** Records for the task **
== Segment start ==

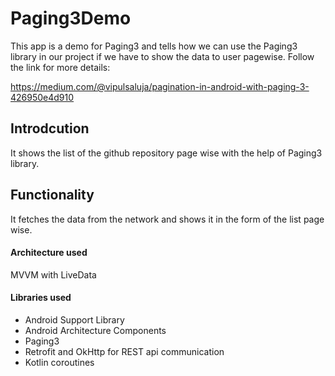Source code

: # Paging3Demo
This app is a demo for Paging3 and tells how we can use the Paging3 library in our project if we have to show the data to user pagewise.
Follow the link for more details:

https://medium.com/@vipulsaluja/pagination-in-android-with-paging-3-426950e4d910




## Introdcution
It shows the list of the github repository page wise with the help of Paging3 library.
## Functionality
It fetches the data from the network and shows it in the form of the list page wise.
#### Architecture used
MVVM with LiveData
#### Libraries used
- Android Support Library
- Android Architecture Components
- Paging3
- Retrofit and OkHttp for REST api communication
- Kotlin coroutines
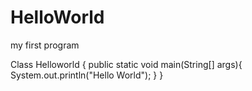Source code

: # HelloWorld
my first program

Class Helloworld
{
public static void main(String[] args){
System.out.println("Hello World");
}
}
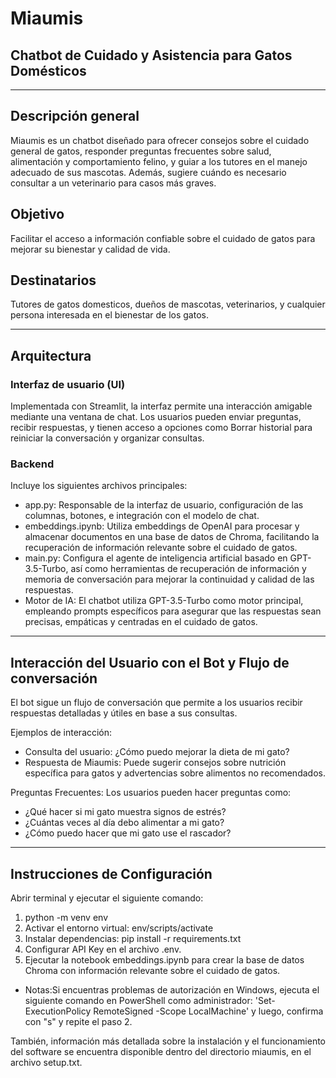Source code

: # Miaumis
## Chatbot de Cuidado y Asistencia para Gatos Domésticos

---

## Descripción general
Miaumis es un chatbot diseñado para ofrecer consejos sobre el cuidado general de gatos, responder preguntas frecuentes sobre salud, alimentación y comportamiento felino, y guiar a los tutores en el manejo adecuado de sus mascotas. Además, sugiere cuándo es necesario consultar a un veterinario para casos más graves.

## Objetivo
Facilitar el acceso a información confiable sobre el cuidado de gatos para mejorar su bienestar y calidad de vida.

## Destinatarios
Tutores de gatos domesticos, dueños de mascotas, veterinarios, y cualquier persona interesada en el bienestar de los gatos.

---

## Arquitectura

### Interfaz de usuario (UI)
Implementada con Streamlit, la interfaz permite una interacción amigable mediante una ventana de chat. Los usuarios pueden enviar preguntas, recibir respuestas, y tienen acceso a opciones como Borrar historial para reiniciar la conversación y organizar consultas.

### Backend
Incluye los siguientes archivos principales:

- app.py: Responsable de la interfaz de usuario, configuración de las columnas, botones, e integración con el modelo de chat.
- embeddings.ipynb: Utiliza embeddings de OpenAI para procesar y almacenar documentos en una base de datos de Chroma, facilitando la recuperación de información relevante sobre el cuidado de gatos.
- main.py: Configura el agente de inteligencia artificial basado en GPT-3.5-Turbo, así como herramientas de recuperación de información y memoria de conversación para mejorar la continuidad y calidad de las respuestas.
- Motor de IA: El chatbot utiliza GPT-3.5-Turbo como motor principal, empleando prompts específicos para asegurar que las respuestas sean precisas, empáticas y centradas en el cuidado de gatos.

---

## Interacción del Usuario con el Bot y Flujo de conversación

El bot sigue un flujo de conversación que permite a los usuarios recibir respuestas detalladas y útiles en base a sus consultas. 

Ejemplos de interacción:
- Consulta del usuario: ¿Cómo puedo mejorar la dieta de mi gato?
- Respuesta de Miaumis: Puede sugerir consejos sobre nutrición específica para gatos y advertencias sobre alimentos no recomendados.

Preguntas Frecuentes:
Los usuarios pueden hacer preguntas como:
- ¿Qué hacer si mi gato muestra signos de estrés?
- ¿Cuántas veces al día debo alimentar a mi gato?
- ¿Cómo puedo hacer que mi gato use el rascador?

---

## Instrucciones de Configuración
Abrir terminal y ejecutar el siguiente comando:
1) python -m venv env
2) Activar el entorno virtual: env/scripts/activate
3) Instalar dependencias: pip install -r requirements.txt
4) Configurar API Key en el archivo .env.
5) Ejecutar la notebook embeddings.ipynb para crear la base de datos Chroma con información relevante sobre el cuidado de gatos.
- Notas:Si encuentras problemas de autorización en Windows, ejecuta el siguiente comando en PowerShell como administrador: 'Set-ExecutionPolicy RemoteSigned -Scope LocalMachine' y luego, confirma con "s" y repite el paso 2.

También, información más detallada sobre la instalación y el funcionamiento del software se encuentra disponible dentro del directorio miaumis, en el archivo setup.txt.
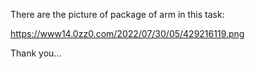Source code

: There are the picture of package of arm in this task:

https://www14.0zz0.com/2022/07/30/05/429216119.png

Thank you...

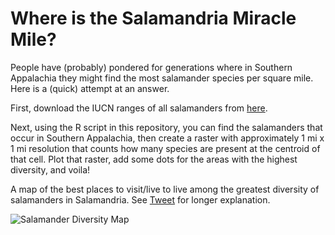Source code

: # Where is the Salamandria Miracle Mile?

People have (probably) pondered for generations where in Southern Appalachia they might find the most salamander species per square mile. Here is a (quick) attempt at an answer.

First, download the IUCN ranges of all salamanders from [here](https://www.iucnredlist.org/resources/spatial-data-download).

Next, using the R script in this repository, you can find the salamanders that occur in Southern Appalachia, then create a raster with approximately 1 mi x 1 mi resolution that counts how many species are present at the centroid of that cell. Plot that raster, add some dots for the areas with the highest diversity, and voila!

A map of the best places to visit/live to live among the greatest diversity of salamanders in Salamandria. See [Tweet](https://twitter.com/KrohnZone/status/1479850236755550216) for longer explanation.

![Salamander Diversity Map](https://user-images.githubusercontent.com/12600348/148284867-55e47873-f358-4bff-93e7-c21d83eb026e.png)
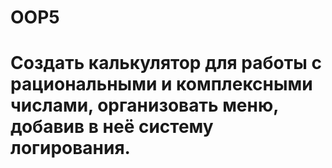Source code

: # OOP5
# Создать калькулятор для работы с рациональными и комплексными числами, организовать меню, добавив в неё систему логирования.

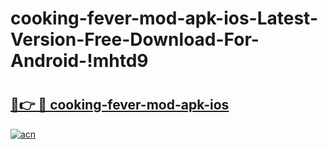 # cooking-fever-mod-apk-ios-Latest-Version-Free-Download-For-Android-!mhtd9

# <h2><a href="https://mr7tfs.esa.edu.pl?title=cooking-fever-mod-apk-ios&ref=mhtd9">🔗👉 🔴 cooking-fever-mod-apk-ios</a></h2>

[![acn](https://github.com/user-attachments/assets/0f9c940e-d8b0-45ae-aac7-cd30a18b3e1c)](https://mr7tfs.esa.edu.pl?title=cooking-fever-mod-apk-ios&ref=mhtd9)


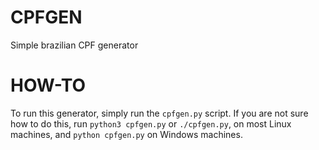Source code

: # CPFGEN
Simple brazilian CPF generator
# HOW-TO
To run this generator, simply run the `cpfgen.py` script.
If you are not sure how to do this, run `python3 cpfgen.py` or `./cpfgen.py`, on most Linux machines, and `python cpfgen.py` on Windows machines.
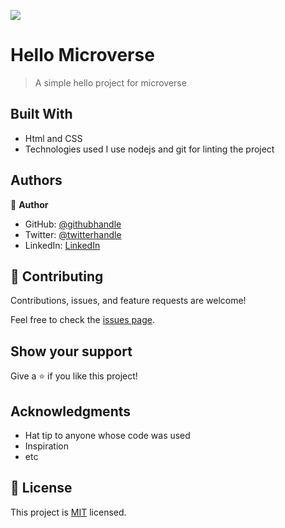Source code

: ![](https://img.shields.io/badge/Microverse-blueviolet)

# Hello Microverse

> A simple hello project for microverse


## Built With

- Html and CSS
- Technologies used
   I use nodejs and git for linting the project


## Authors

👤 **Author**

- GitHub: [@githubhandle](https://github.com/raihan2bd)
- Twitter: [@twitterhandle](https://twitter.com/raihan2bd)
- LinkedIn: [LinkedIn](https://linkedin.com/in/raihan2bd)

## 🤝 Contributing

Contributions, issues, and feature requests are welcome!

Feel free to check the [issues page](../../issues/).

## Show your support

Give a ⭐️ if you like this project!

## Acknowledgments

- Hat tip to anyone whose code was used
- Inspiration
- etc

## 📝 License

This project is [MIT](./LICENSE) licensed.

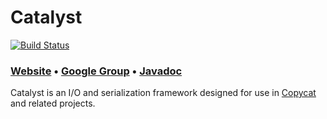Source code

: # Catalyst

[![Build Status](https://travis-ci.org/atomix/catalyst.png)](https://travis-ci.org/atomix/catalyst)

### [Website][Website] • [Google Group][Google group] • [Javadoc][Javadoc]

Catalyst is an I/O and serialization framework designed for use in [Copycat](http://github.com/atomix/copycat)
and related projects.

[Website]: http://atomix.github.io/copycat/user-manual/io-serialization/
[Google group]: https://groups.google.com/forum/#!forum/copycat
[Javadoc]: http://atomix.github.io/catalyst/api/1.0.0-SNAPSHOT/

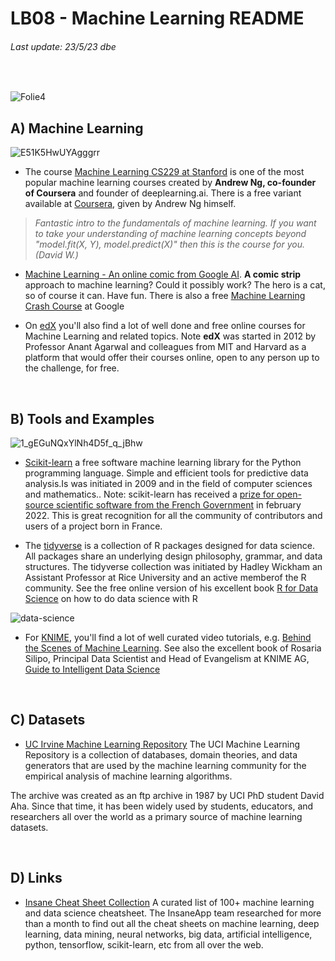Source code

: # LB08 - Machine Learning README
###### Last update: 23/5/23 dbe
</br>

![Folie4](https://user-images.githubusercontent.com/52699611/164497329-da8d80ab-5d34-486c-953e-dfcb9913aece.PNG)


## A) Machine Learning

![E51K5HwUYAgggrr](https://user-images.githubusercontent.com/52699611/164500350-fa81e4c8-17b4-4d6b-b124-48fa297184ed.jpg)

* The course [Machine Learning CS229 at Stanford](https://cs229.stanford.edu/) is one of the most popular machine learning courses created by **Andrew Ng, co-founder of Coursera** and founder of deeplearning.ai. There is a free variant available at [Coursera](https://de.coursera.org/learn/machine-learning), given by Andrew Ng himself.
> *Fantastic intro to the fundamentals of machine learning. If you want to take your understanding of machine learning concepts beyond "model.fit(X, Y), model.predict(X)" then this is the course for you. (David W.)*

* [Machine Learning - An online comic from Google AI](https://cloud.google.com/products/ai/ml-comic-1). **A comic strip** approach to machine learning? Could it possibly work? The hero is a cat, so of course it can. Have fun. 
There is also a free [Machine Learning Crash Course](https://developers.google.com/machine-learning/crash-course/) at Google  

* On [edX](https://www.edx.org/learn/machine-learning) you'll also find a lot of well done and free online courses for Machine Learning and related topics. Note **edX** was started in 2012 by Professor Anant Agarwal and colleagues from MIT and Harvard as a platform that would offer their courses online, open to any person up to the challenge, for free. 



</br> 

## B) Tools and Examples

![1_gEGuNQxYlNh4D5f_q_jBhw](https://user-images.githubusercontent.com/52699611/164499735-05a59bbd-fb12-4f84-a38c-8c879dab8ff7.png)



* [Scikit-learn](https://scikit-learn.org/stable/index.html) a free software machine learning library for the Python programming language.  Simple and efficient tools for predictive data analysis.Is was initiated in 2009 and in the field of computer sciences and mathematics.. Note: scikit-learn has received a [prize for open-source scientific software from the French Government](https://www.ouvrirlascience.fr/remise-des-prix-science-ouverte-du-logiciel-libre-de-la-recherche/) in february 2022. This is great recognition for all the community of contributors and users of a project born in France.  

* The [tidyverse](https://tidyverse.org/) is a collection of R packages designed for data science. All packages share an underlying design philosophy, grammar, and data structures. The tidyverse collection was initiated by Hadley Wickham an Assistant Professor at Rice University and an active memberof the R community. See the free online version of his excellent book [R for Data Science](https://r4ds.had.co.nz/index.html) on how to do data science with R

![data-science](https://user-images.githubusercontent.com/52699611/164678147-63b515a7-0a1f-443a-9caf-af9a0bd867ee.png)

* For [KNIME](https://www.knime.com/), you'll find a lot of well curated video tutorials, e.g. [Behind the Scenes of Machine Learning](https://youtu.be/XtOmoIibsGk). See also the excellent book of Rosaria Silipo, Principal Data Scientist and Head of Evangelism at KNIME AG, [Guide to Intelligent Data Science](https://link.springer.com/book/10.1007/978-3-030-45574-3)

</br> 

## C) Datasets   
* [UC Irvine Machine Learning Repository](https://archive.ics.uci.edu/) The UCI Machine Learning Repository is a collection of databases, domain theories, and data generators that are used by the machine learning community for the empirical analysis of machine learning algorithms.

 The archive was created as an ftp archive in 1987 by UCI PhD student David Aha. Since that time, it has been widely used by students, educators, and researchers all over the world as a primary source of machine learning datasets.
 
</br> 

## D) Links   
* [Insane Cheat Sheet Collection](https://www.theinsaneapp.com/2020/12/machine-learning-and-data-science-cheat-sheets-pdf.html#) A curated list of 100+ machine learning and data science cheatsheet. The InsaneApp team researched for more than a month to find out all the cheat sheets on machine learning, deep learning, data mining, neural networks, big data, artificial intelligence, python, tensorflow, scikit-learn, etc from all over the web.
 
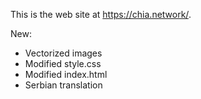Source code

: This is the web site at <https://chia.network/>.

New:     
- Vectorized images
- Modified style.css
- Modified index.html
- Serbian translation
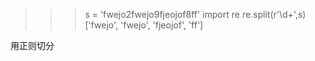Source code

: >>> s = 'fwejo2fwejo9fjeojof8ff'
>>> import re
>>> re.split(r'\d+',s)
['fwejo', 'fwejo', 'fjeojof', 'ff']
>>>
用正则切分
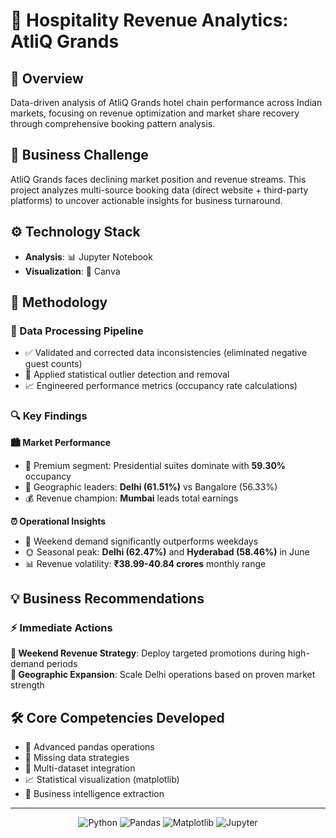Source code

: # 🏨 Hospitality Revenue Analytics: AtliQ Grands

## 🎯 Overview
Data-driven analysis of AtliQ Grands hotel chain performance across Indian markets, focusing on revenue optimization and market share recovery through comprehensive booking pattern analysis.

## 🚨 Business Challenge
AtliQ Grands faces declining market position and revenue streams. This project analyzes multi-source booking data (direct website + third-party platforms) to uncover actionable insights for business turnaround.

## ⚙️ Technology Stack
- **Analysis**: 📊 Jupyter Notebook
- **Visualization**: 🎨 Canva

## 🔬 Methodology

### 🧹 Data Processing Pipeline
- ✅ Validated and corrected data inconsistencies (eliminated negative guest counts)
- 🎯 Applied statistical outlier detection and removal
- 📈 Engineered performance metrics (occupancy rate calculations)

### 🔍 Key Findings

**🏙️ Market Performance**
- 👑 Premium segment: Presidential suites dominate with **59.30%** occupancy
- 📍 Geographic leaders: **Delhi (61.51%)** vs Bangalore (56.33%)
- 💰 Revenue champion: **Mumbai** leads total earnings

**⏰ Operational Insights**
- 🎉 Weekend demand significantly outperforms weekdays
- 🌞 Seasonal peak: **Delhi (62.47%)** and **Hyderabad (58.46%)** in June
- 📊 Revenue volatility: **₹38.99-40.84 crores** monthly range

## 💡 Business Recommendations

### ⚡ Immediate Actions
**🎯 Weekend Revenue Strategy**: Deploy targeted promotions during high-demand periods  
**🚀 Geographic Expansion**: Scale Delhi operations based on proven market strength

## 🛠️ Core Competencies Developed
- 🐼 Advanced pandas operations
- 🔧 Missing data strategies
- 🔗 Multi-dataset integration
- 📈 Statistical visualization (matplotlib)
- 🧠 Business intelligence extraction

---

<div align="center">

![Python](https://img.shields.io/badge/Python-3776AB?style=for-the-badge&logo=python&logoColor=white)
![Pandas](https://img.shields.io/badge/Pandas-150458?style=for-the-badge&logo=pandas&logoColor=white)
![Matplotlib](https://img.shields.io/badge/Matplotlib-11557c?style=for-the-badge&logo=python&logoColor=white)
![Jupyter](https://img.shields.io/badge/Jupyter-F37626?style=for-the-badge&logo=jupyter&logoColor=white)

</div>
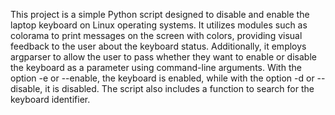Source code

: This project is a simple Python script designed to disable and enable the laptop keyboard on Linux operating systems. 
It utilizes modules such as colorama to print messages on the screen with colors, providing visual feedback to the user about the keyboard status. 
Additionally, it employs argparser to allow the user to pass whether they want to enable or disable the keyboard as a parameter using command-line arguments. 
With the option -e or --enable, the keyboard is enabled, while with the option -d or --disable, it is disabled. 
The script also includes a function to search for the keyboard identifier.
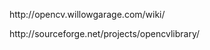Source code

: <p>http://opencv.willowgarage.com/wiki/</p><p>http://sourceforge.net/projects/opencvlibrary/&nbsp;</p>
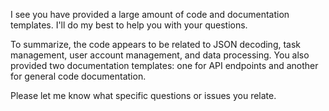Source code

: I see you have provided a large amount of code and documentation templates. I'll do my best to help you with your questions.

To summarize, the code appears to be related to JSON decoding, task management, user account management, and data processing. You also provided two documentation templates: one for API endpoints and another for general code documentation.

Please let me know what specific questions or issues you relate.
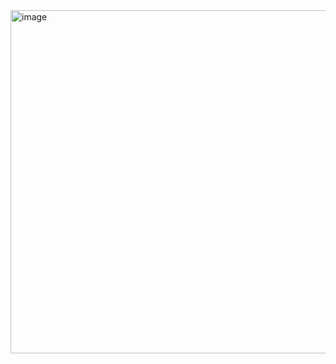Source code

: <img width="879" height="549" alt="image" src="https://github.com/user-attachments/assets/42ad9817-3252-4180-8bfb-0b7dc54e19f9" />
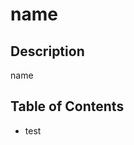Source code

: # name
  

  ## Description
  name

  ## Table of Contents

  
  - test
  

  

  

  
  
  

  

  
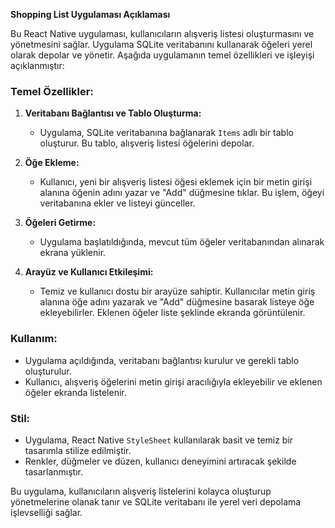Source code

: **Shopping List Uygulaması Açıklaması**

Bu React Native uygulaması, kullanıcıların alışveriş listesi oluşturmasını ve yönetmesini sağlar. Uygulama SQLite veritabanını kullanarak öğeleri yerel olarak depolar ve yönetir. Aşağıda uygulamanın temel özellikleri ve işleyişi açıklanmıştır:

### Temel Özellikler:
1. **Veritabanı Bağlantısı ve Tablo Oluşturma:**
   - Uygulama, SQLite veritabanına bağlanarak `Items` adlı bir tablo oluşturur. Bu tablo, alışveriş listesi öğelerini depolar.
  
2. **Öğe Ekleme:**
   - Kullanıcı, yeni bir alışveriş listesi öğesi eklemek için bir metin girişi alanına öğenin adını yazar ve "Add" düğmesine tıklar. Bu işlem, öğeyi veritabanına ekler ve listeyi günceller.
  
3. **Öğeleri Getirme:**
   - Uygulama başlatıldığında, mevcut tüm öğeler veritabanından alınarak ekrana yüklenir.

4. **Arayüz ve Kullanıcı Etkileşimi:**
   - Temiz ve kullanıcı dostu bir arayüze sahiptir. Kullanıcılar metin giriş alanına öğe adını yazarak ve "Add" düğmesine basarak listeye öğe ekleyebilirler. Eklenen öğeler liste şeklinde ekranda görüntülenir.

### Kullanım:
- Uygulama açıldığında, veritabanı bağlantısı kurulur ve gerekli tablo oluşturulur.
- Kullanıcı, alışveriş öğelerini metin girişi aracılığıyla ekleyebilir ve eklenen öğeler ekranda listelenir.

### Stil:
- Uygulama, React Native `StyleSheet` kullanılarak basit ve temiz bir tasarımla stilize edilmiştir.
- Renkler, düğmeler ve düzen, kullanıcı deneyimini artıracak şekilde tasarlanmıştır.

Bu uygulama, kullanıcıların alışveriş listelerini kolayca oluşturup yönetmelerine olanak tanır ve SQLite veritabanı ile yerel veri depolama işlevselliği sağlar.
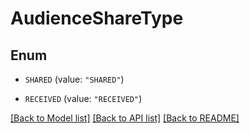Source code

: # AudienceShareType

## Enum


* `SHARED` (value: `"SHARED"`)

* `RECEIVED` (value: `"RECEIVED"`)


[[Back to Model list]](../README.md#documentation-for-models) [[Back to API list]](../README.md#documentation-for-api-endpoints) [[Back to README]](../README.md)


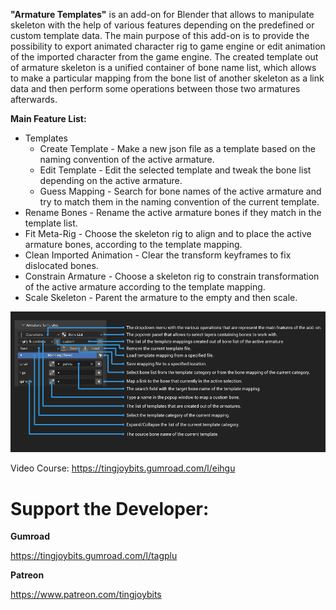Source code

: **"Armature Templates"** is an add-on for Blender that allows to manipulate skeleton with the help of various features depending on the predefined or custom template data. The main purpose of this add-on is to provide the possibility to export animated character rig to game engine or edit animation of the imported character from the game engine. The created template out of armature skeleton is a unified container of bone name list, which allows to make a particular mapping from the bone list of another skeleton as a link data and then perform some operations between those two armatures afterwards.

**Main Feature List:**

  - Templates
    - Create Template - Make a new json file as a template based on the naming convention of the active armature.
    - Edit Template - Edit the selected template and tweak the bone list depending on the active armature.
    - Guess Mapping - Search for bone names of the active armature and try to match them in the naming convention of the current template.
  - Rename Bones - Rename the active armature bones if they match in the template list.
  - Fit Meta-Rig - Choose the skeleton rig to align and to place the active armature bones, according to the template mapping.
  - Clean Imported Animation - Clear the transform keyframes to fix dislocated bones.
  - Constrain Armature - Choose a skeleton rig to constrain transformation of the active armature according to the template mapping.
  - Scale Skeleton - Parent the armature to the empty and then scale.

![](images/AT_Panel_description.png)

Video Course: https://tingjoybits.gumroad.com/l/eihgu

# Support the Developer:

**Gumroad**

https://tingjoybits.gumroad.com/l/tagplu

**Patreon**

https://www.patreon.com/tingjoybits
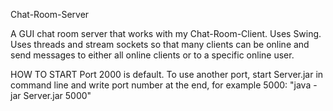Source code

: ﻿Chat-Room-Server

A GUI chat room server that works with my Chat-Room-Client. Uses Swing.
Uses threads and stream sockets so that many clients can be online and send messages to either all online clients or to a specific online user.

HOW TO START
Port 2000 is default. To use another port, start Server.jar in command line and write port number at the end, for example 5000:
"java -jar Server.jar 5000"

== Segment end ==

** Work instructions **
In the records, which lines mention the word "README"? Copy those lines.

** The answer **
: # LB08 - Machine Learning README
[[Back to Model list]](../README.md#documentation-for-models) [[Back to API list]](../README.md#documentation-for-api-endpoints) [[Back to README]](../README.md)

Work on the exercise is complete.